*PROBLEM TO WORK ON*.
Among the entries below, how many lines contain the string "shelves"? Only the number is wanted.

*PROVIDED INFORMATION*.

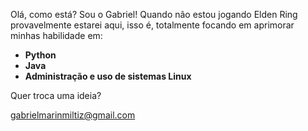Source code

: Olá, como está? Sou o Gabriel! Quando não estou jogando Elden Ring provavelmente estarei aqui, isso é, totalmente focando em aprimorar minhas habilidade em:
 
-  **Python**
-  **Java**
-  **Administração e uso de sistemas Linux**

  Quer troca uma ideia? 

  gabrielmarinmiltiz@gmail.com

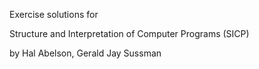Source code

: Exercise solutions for

Structure and Interpretation of Computer Programs (SICP)

by Hal Abelson, Gerald Jay Sussman
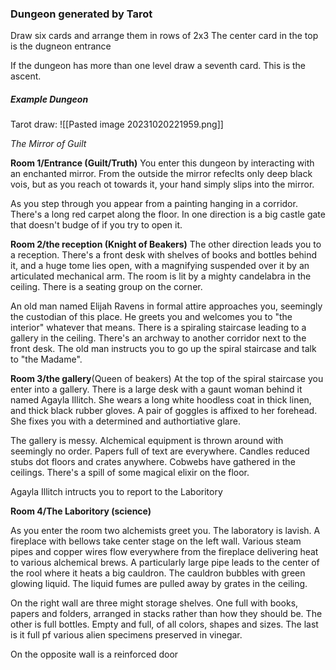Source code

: 

### Dungeon generated by Tarot
Draw six cards and arrange them in rows of 2x3
The center card in the top is the dugneon entrance

If the dungeon has more than one level draw a seventh card.
This is the ascent.

##### Example Dungeon 

Tarot draw:
![[Pasted image 20231020221959.png]]

*The Mirror of Guilt*

**Room 1/Entrance (Guilt/Truth)**
You enter this dungeon by interacting with an enchanted mirror. From the outside the mirror refeclts only deep black vois, but as you reach ot towards it, your hand simply slips into the mirror.

As you step through you appear from a painting hanging in a corridor. There's a long red carpet along the floor. In one direction is a big castle gate that doesn't budge of if you try to open it. 

**Room 2/the reception (Knight of Beakers)**
The other direction leads you to a reception. There's a front desk with shelves of books and bottles behind it, and a huge tome lies open, with a magnifying suspended over it by an articulated mechanical arm. The room is lit by a mighty candelabra in the ceiling. There is a seating group on the corner.

An old man named Elijah Ravens in formal attire approaches you, seemingly the custodian of this place. He greets you and welcomes you to "the interior" whatever that means. There is a spiraling staircase leading to a gallery in the ceiling. There's an archway to another corridor next to the front desk. The old man instructs you to go up the spiral staircase and talk to "the Madame".

**Room 3/the gallery**(Queen of beakers)
At the top of the spiral staircase you enter into a gallery. There is a large desk with a gaunt woman behind it named Agayla Illitch. She wears a long white hoodless coat in thick linen, and thick black rubber gloves. A pair of goggles is affixed to her forehead. She fixes you with a determined and authortiative glare.

The gallery is messy. Alchemical equipment is thrown around with seemingly no order. Papers full of text are everywhere. Candles reduced stubs dot floors and crates anywhere. Cobwebs have gathered in the ceilings. There's a spill of some magical elixir on the floor.

Agayla Illitch intructs you to report to the Laboritory

**Room 4/The Laboritory (science)**

As you enter the room two alchemists greet you. The laboratory is lavish. A fireplace with bellows take center stage on the left wall. Various steam pipes and copper wires flow everywhere from the fireplace delivering heat to various alchemical brews. A particularly large pipe leads to the center of the rool where it heats a big cauldron. The cauldron bubbles with green glowing liquid. The liquid fumes are pulled away by grates in the ceiling. 

On the right wall are three might storage shelves. One full with books, papers and folders, arranged in stacks rather than how they should be. The other is full bottles. Empty and full, of all colors, shapes and sizes. The last is it full pf various alien specimens preserved in vinegar. 

On the opposite wall is a reinforced door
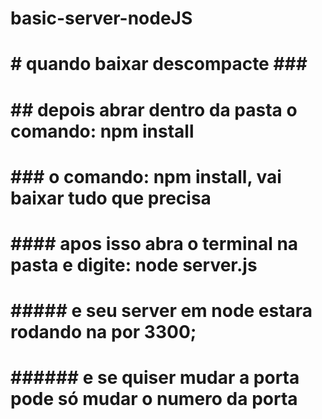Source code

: # basic-server-nodeJS

# # quando baixar descompacte ### #
# ## depois abrar dentro da pasta o comando: npm install
# ### o comando: npm install, vai baixar tudo que precisa 
# #### apos isso abra o terminal na pasta e digite: node server.js
# ##### e seu server em node estara rodando na por 3300;
# ###### e se quiser mudar a porta pode só mudar o numero da porta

*WRITTEN SOLUTION*.
2